Onto Agnes Beach and 1770 (the date Captain Cook discovered the area).....I have been waiting for this. We have heard so many good things about these towns and beaches.  Yes...they live up to their reputation. 1770 is beautiful and the sea is like a lagoon to swim in, so safe for kids. The camp is right on the beach with some tents pitched exactly that....right on the sand. Low tide brings lots of sand bars exposed on the other side of the inlet and high tide brings a whole different look with the sea so calm. At low tide we walked along the sand and millions and millions of tiny crabs scurried in front of us herding like sheep into a bunch only to disappear in a flash into the sand, know where to be seen. If you stood still long enough, they would slowly pop out of the sand in the millions again and scurry off. Wish we could stay here a week or more. We will definitely come back to 1770.

Bundaberg Distillery
On the way to Bundaberg, finally we see sugar cane again. Very rich in agriculture here as well as boasting about there Bundaberg Rum Distillery and also there Bundaberg fizzy drink distillery. We visited the fizzy factory and learned about the process of making their famous Ginger Beer brand and their other extensive range of products. Yummy Lemon Lime and Bitters is good with Gin lol. This town seems to be standing still and not going ahead like Gladstone. It feels like without the distilleries and sugarmill the town would not have much going for it. Bargara Beach is only 20 klms away, its coastline is beautiful and reminded us of the sunshine coast.

 
Hervey Bay also a lovely place to stay. We stayed here right on the water front at a camping ground. Beautiful wharfs all the way along the water front. The wind was blowing in badly while we were there, it had even dislodged a fishing boat from its mooring and beach itself right in front of our camp.  

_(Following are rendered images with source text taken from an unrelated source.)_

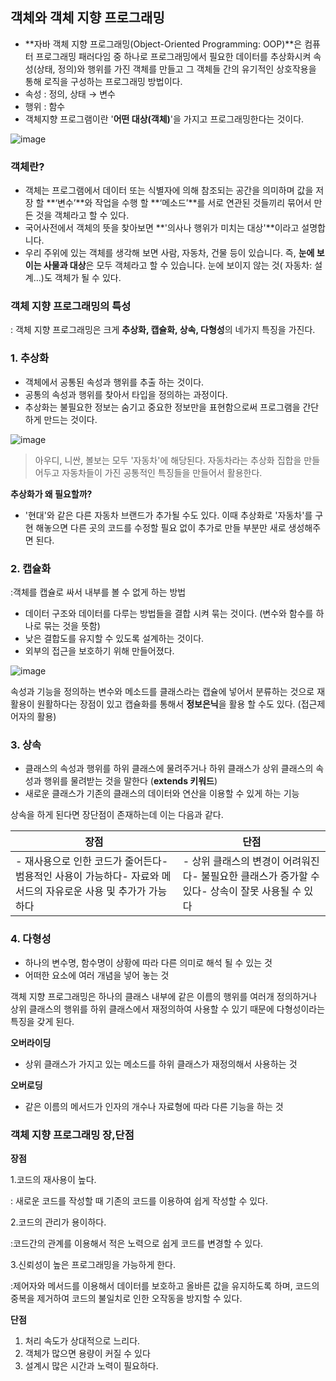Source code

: ## 객체와 객체 지향 프로그래밍

- **자바 객체 지향 프로그래밍(Object-Oriented Programming: OOP)**은 컴퓨터 프로그래밍 패러다임 중 하나로 프로그래밍에서 필요한 데이터를 추상화시켜  속성(상태, 정의)와 행위를 가진 객체를 만들고 그 객체들 간의 유기적인 상호작용을 통해 로직을 구성하는 프로그래밍 방법이다.
- 속성 : 정의, 상태 → 변수
- 행위 : 함수
- 객체지향 프로그램이란 '**어떤 대상(객체)**'을 가지고 프로그래밍한다는 것이다.

![image](https://github.com/somi9954/Java/assets/137499604/563d66d0-41b5-4e96-92c7-a7c88d08299d)


### **객체란?**

- 객체는 프로그램에서 데이터 또는 식별자에 의해 참조되는 공간을 의미하며 값을 저장 할 **‘변수’**와 작업을 수행 할 **‘메소드’**를 서로 연관된 것들끼리 묶어서 만든 것을 객체라고 할 수 있다.
- 국어사전에서 객체의 뜻을 찾아보면 **'의사나 행위가 미치는 대상'**이라고 설명합니다.
- 우리 주위에 있는 객체를 생각해 보면 사람, 자동차, 건물 등이 있습니다. 즉, **눈에 보이는 사물과 대상**은 모두 객체라고 할 수 있습니다.  눈에 보이지 않는 것( 자동차: 설계…)도 객체가 될 수 있다.

### 객체 지향 프로그래밍의 특성

: 객체 지향 프로그래밍은 크게 **추상화, 캡슐화,  상속, 다형성**의 네가지 특징을 가진다.

### **1. 추상화**

- 객체에서 공통된 속성과 행위를 추출 하는 것이다.
- 공통의 속성과 행위를 찾아서 타입을 정의하는 과정이다.
- 추상화는 불필요한 정보는 숨기고 중요한 정보만을 표현함으로써 프로그램을 간단하게 만드는 것이다.



![image](https://github.com/somi9954/Java/assets/137499604/71147f7f-ec63-4c97-81ed-7ba22f0fe3bb)


> 아우디, 니싼, 볼보는 모두 '자동차'에 해당된다. 자동차라는 추상화 집합을 만들어두고 자동차들이 가진 공통적인 특징들을 만들어서 활용한다.
> 

**추상화가 왜 필요할까?**

- '현대'와 같은 다른 자동차 브랜드가 추가될 수도 있다. 이때 추상화로 '자동차'를 구현 해놓으면 다른 곳의 코드를 수정할 필요 없이 추가로 만들 부분만 새로 생성해주면 된다.

### **2. 캡슐화**

:객체를 캡슐로 싸서 내부를 볼 수 없게 하는 방법

- 데이터 구조와 데이터를 다루는 방법들을 결합 시켜 묶는 것이다. (변수와 함수를 하나로 묶는 것을 뜻함)
- 낮은 결합도를 유지할 수 있도록 설계하는 것이다.
- 외부의 접근을 보호하기 위해 만들어졌다.



![image](https://github.com/somi9954/Java/assets/137499604/d1bc3ebb-2d3b-4755-a906-ca976145da10)


속성과 기능을 정의하는 변수와 메소드를 클래스라는 캡슐에 넣어서 분류하는 것으로 재활용이 원활하다는 장점이 있고 캡슐화를 통해서 **정보은닉**을 활용 할 수도 있다. (접근제어자의 활용)

### **3. 상속**

- 클래스의 속성과 행위를 하위 클래스에 물려주거나 하위 클래스가 상위 클래스의 속성과 행위를 물려받는 것을 말한다 (**extends 키워드**)
- 새로운 클래스가 기존의 클래스의 데이터와 연산을 이용할 수 있게 하는 기능

상속을 하게 된다면 장단점이 존재하는데 이는 다음과 같다.

| 장점 | 단점 |
| --- | --- |
| - 재사용으로 인한 코드가 줄어든다- 범용적인 사용이 가능하다- 자료와 메서드의 자유로운 사용 및 추가가 가능하다 | - 상위 클래스의 변경이 어려워진다- 불필요한 클래스가 증가할 수 있다- 상속이 잘못 사용될 수 있다 |

### **4. 다형성**

- 하나의 변수명, 함수명이 상황에 따라 다른 의미로 해석 될 수 있는 것
- 어떠한 요소에 여러 개념을 넣어 놓는 것

객체 지향 프로그래밍은 하나의 클래스 내부에 같은 이름의 행위를 여러개 정의하거나 상위 클래스의 행위를 하위 클래스에서 재정의하여 사용할 수 있기 때문에 다형성이라는 특징을 갖게 된다.

**오버라이딩**

- 상위 클래스가 가지고 있는 메소드를 하위 클래스가 재정의해서 사용하는 것

**오버로딩**

- 같은 이름의 메서드가 인자의 개수나 자료형에 따라 다른 기능을 하는 것

### 객체 지향 프로그래밍 장,단점

**장점**

1.코드의 재사용이 높다.

 : 새로운 코드를 작성할 때 기존의 코드를 이용하여 쉽게 작성할 수 있다.

2.코드의 관리가 용이하다.

 :코드간의 관계를 이용해서 적은 노력으로 쉽게 코드를 변경할 수 있다.

3.신뢰성이 높은 프로그래밍을 가능하게 한다.

 :제어자와 메서드를 이용해서 데이터를 보호하고 올바른 값을 유지하도록 하며, 코드의 중복을 제거하여 코드의 불일치로 인한 오작동을 방지할 수 있다.

**단점**

1. 처리 속도가 상대적으로 느리다.
2. 객체가 많으면 용량이 커질 수 있다
3. 설계시 많은 시간과 노력이 필요하다.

Its  1st December, only 12 days till we fly home to visit family and friends. The excitement is almost over shadowing our touring down to Brisbane. Kerry is looking forward to dusting off the bike that is stored at his mates place (probably have to steal it back from Jason lol) and blowing the cobwebs off, if you know what I mean. A couple more people to visit on our way down. Kerry’s cousins Richard and Allison in Gympie are next on our list, then Jason and Debs in Brisbane. Can’t wait to see them.

Nice time with Richard and Allison. Richard took us to Rainbow Beach and Tin Can Bay. The day was abit grey but bet its just humming here in the holidays. Here we could see the bottom of Fraser Island, so close.

We stayed with Jason and Deb’s for 4 nights. Had a nice time with them in Brisbane. Caught the bus one day and went to South Bank to the markets and the museum.

Kerry’s cousin Dean and Donna live in Thornside not too far from the airport and have offered us a parking spot to leave our bus while we are away in NZ for 36 days. Very spoilt being able to leave it right on the section behind the fence, nice and safe and secure. Couldnt ask for a better spot to leave it. Thank you soooo much Dean and Donna.
A $60 taxi ride later we are at the airport...yay...looking forward to visiting everyone we can.

Arrived in Christchurch for a couple of days...nice to see the grandkiddies, and other family. Off to Invervagas...stayed with Ed (Kerry’s dad) for most of our time. Rode the Hayabusa to Christchurch for Christmas, back to see everyone again. Rained the whole way up and back 4 days later. Borrowed Vicki and Peters car and drove to their crib in Kingston and spent a nice night there with Sarah, Cody and Mitchell. Back in Invervagas to do mountains of maintenance on the houses. Spent New Years quietly with Greg, Ang and Jonny at his house.

Time to leave again for Aussie...spent time with Mum and Joe before leaving on 17th Jan early in the morning.


View of Brisbane from Mt Gravatt 
Back on Aussie soil...another $60 taxi to pick up the bus. Great to be back and the bus is all good, nice and dry and started first pop. Back to Jasons for 3 nights. Drove up to Mt Gravatt lookout today. Wow what a view of Brisbane City. Grabbed a bus and went to the Westside Markets. Walked a long way beside the river to get to the markets, mainly food and fruit and veges.




Friday, 31 August 2012

Leaving WA- Entering NT- and Queensland


7500 Klms Travelled to date!

 OK..... so 2 weeks work turned into 3 and ½ weeks work, we were also offered to stay on as assistant managers for a year....which we declined sadly! Kununurra is very remote and is a long way from nowhere especially NZ.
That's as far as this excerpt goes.